ATA: fix truck overcharging

The ATA has called on the Government yet again to rectify the overcharging of truck and bus operators
The Australian Trucking Association has called upon the Federal Government once more to address the overcharging of truck and bus operators as a first step in the roll-out of road funding reforms.
Truck and bus operators will be overcharged by $343 million in 2017-18 and, as a result, truck fuel and registration charges are too high, said the ATA CEO, Geoff Crouch.
Mr Crouch said the Government must make a down payment on its road productivity plan by insisting that transport ministers continue to freeze revenue from the fuel and registration charges paid by truck and bus operators.
This would mean that fuel and registration charges would decrease in 2018-19 and 2019-20 – a great win for trucking businesses, large and small.

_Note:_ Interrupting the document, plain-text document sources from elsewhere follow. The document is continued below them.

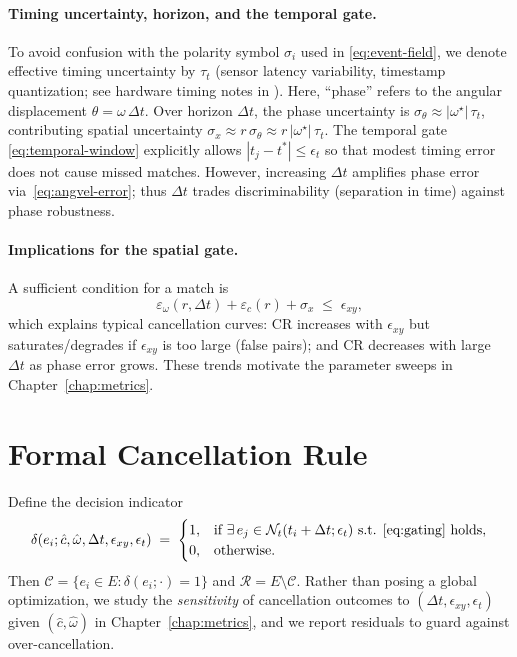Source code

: \paragraph{Timing uncertainty, horizon, and the temporal gate.}
To avoid confusion with the polarity symbol $\sigma_i$ used in \eqref{eq:event-field}, we denote effective timing uncertainty by $\tau_t$ (sensor latency variability, timestamp quantization; see hardware timing notes in \cite{Lichtsteiner2008,Delbruck2014ISCAS}). Here, ``phase'' refers to the angular displacement $\theta=\omega\,\Delta t$. Over horizon $\Delta t$, the phase uncertainty is $\sigma_\theta \approx |\omega^\star|\,\tau_t$, contributing spatial uncertainty $\sigma_x \approx r\,\sigma_\theta \approx r\,|\omega^\star|\,\tau_t$. The temporal gate \eqref{eq:temporal-window} explicitly allows $|t_j-t^*|\le \epsilon_t$ so that modest timing error does not cause missed matches. However, increasing $\Delta t$ amplifies phase error via~\eqref{eq:angvel-error}; thus $\Delta t$ trades discriminability (separation in time) against phase robustness.

\paragraph{Implications for the spatial gate.}
A sufficient condition for a match is
\begin{equation}
\varepsilon_{\omega}(r,\Delta t) + \varepsilon_c(r) + \sigma_x \;\le\; \epsilon_{xy},
\label{eq:gate-condition}
\end{equation}
which explains typical cancellation curves: $\mathrm{CR}$ increases with $\epsilon_{xy}$ but saturates/degrades if $\epsilon_{xy}$ is too large (false pairs); and $\mathrm{CR}$ decreases with large $\Delta t$ as phase error grows. These trends motivate the parameter sweeps in Chapter~\ref{chap:metrics}.

\section{Formal Cancellation Rule}
Define the decision indicator
\begin{equation}
\delta(e_i; \hat c,\hat\omega,\Delta t,\epsilon_{xy},\epsilon_t) \;=\;
\begin{cases}
1, & \text{if } \exists\, e_j \in \mathcal{N}_t(t_i+\Delta t;\epsilon_t) \text{ s.t. } \eqref{eq:gating}\text{ holds},\\
0, & \text{otherwise.}
\end{cases}
\label{eq:delta-indicator}
\end{equation}
Then $\mathcal{C}=\{e_i\in E:\delta(e_i;\cdot)=1\}$ and $\mathcal{R}=E\setminus \mathcal{C}$. Rather than posing a global optimization, we study the \emph{sensitivity} of cancellation outcomes to $(\Delta t,\epsilon_{xy},\epsilon_t)$ given $(\hat c,\hat\omega)$ in Chapter~\ref{chap:metrics}, and we report residuals to guard against over-cancellation.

"Trucking operators pay for our use of the road system through a fuel-based road-user charge, administered as a reduction in our fuel tax credits, and very high registration charges," said Mr Crouch.

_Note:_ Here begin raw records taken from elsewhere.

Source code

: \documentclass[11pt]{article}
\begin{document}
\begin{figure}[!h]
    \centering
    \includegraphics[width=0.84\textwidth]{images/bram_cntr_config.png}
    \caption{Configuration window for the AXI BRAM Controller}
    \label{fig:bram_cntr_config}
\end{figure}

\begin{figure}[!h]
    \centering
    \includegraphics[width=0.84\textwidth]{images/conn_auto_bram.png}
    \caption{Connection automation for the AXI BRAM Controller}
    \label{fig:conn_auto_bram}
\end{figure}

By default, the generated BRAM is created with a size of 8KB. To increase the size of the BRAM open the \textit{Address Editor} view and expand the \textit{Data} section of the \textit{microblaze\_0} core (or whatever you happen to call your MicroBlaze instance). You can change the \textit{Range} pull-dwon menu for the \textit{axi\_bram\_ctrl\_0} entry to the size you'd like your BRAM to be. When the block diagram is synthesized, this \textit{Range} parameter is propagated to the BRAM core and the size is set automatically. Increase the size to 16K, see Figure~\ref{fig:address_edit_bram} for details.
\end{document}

"These charges seek to recover the cost of the road expenditure that is due to trucks and buses.
"Authoritative new figures from the National Transport Commission – an independent government body – show that truck and bus operators will be overcharged by $343 million in 2017-18.
"The overcharging goes back years, and started because the charging model underestimated the number of trucks and buses on the road.
"In 2015, governments agreed to freeze revenue from truck and bus charges for two years because of the overcharging. In November, transport ministers will consider whether to extend the freeze for another two years.
"The only approach consistent with the Government's overall productivity reform agenda is to continue the revenue freeze. Continuing the revenue freeze would reduce the overcharging to $148.8 million in 2018-19. It would reduce fuel and registration charges, which would give the hard-working businesses in our industry more scope to invest and increase their productivity.
"It is also the only approach that supports the Government's broader road reform aims. Governments can't expect to put in place road reforms unless they can fix the agreed problems with the existing charging system first."
Mr Crouch was responding to the Commonwealth Treasurer's CEDA speech in Canberra today (October 24), which marked the release of the Productivity Commission's five-year productivity review.